Wednesday, December 22, 2010

Barbour Exposes Himself As Racist

It looks like the field for the Republican nomination for president has just been reduced by one -- unless the Republicans want to drop any pretense of not being the party of racists.   The governor of Mississippi, Haley Barbour (pictured), jammed his own foot all the way down his throat a couple of days ago when he wrote an article for the conservative Weekly Standard.   Barbour, who has been making noises like he wanted to run for president (and has been amassing a huge campaign fund for the effort) probably killed any chance he had at the nomination by revealing himself in the article as a racist.

Speaking of the civil rights struggle in the South during the sixties, Barbour said,   "I just don't remember it as being that bad."   He either has a terrible memory, or he just thinks civil rights workers being beaten and killed,  and hoses and dogs being loosed on African-American women and children is really not a bad thing.   I have news for him.   The rest of us Americans who lived through that time know it was very bad, and it wasn't a secret -- all anyone had to do was look, because much of it was on TV.

That would have been bad enough, but he had to take it further and try to defend the White Citizens Councils that were organized in the South in response to the Brown v. Board of Education ruling by the Supreme Court.   The only purpose of these Citizens Councils was to discriminate against African-American citizens, but Barbour tried to gloss over that and differentiate them from the KKK.   Frankly, if there was a difference it was only in their tactics, because their goals were identical.   He said:

“You heard of the Citizens’ Councils? Up north they think it was like the KKK. Where I come from it was an organization of town leaders. In Yazoo City they passed a resolution that said anybody who started a chapter of the Klan would get their ass run out of town. If you had a job, you’d lose it. If you had a store, they’d see nobody shopped there. We didn’t have a problem with the Klan in Yazoo City.”

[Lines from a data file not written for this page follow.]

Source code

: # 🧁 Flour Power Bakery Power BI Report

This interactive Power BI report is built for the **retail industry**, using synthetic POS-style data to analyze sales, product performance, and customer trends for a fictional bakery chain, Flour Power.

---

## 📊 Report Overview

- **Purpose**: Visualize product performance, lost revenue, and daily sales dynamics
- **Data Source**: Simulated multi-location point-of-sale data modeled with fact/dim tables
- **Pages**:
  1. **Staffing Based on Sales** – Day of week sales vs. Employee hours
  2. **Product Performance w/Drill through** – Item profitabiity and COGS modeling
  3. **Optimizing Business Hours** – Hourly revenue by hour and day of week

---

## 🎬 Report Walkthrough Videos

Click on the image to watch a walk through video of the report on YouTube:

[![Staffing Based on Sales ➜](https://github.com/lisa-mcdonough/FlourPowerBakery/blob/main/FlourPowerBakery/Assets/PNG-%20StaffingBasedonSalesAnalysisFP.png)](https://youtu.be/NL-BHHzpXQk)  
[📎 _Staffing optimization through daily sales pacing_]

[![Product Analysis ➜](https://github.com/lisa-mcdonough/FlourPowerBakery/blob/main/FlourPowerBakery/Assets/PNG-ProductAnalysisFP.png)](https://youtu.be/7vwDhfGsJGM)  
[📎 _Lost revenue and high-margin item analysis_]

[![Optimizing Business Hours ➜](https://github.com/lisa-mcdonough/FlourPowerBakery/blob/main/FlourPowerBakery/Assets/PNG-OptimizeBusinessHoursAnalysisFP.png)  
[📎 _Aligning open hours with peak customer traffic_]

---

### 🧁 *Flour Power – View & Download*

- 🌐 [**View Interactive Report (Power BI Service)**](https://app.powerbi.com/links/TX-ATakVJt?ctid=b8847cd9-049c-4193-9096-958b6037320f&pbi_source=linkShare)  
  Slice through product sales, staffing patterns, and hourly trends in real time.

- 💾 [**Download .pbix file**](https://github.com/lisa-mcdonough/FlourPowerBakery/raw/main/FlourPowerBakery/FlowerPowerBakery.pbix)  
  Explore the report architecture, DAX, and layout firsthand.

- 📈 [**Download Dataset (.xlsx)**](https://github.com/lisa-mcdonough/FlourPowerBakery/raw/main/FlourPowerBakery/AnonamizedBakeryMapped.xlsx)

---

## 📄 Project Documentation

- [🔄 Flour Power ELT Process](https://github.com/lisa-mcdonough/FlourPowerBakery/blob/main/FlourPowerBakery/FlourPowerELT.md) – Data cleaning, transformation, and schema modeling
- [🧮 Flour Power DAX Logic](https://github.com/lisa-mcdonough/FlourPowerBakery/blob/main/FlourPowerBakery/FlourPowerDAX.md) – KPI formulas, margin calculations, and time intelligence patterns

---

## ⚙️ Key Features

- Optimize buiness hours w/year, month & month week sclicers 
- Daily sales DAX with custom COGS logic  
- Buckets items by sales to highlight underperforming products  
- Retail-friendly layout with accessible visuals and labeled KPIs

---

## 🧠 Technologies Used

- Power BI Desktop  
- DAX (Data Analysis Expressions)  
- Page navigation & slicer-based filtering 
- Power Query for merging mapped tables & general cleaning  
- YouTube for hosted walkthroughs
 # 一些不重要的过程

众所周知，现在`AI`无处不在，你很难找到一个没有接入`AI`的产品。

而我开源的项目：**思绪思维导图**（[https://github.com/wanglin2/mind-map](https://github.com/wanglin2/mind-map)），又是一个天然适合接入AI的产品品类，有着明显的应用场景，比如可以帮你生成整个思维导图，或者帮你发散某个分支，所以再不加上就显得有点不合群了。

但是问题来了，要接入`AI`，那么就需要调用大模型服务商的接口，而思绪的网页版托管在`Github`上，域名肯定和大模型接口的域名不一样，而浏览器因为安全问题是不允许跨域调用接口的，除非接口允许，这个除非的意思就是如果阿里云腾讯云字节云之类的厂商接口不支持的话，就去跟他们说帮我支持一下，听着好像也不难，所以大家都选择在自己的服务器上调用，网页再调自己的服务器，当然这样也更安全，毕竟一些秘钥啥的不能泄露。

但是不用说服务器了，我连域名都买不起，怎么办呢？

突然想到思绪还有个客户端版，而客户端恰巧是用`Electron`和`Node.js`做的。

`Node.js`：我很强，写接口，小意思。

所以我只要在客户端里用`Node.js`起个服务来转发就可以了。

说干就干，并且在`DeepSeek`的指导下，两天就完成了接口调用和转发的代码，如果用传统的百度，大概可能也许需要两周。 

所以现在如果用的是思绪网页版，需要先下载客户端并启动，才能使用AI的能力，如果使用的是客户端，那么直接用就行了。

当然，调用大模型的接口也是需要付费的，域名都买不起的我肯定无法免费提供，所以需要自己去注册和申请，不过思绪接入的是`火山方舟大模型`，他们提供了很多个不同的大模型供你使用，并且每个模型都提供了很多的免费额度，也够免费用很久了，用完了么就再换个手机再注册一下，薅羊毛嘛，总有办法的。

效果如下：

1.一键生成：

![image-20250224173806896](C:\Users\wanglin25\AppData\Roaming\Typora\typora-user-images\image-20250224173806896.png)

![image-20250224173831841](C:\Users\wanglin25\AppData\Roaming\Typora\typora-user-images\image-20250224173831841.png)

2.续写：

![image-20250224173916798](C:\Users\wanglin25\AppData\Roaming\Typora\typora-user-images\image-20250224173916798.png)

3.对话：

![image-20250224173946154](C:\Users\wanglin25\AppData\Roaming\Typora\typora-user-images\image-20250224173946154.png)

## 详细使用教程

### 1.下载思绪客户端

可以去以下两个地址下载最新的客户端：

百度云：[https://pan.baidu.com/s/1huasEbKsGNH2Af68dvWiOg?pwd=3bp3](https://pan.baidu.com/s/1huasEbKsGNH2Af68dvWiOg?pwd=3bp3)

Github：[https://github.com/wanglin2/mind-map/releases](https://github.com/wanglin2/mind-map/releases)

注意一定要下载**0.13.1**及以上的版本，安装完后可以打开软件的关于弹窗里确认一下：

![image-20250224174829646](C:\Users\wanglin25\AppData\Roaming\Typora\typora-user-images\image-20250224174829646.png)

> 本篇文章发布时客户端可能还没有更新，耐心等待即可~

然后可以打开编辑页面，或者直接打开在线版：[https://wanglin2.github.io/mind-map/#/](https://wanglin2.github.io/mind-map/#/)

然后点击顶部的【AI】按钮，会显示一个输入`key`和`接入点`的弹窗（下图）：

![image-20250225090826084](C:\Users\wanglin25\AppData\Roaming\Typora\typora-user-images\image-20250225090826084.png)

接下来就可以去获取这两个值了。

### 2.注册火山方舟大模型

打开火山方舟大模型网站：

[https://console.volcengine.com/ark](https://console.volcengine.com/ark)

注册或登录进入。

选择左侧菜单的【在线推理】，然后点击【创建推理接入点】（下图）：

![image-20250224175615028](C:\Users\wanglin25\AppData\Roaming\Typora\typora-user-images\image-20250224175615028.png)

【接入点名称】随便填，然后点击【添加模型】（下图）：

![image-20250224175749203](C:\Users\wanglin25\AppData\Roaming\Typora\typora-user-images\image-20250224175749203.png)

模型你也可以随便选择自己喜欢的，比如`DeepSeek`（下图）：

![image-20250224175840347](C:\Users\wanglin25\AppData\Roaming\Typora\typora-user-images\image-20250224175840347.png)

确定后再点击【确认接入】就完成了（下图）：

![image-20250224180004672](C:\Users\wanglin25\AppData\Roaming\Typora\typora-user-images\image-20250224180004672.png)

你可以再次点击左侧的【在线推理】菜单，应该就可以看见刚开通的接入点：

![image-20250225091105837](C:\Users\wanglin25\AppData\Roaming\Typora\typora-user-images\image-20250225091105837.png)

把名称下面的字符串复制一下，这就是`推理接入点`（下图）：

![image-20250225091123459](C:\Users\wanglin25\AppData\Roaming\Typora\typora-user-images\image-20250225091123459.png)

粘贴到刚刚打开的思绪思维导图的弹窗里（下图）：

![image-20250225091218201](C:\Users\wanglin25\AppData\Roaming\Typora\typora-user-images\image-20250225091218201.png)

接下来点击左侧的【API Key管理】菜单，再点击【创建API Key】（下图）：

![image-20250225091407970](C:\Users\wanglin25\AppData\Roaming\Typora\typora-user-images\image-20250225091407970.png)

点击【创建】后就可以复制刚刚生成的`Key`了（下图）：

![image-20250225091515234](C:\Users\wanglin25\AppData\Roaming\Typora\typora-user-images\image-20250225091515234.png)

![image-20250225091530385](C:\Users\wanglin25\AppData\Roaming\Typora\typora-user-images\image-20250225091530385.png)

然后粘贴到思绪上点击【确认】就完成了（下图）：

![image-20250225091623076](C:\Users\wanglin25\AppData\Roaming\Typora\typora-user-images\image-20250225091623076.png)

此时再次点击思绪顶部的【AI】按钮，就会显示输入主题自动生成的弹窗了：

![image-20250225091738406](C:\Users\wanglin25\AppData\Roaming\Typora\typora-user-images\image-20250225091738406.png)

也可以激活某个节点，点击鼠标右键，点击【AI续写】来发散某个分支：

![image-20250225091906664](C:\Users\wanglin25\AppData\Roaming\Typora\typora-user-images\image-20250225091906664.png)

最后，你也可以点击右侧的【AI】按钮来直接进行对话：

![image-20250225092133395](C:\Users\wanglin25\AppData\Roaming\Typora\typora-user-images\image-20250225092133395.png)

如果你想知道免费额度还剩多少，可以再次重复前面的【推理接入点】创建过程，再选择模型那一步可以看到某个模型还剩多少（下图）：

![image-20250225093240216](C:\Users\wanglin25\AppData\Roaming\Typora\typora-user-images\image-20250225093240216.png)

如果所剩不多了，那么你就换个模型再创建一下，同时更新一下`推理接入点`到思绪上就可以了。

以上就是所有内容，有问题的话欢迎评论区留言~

The saddest part is that he didn't even realize the racism he displayed with that ridiculous statement.   It took a firestorm of criticism to wake him up and make him realize how stupid he sounded.   Yesterday he tried to back up and do some damage control, saying:

“When asked why my hometown in Mississippi did not suffer the same racial violence when I was a young man that accompanied other towns’ integration efforts, I accurately said the community leadership wouldn’t tolerate it and helped prevent violence there. My point was my town rejected the Ku Klux Klan, but nobody should construe that to mean I think the town leadership were saints, either. Their vehicle, called the ‘Citizens Council,’ is totally indefensible, as is segregation. It was a difficult and painful era for Mississippi, the rest of the country, and especially African Americans who were persecuted in that time.”

It's pretty bad that it had to be pointed out to Barbour that he was defending racism.   The truth of the matter is that the Citizens Councils were racist organizations.   About the only difference between the KKK and the Council members were a little money and some more education (for all the good it did).   Racism Review points out the difference between the KKK and the Citizens Councils (and it wasn't much).   Here's what they had to say:

"In fact, the Citizens’ Council did see themselves as ‘better than’ the KKK.  While Barbour’s absolutely wrong that the Citizens’ Council was just “an organization of town leaders,” in fact, they were as committed to racial inequality as any robe-wearing Klansman.   What’s true is that there were divisions among whites during the civil rights struggle.   Barbour reveals more here about his class standing that perhaps he intends to, but it the Citizens’ Council was the refuge of upper-middle class racists while the KKK drew more from the working class.   This move – distinguishing the ‘good (supposedly) non-racist whites’ from the ‘bad (obviously) racist ones’ is always the way that upper-middle class whites let themselves off the hook when it comes to racism.  It was true in 1954, and it’s true today."  

The upshot of all of this is that Barbour's run for the presidency is probably over.   That is, unless the Republican Party wants to admit what many Americans already know -- that they became the de facto home for racists after Democrat Lyndon Johnson got the Civil Rights Acts passed, and still offer a haven for those racists.

2 comments:

  1. well he outed himself as a racist and shot himself in the presidential foot...2 fer.

    ReplyDelete
  2. I can't imagine that anyone familiar with him hasn't known he was a racist for some time. I'm not sure he ever could have appealed to the general electorate, but I join you in hoping that this ends that possibility once and for all.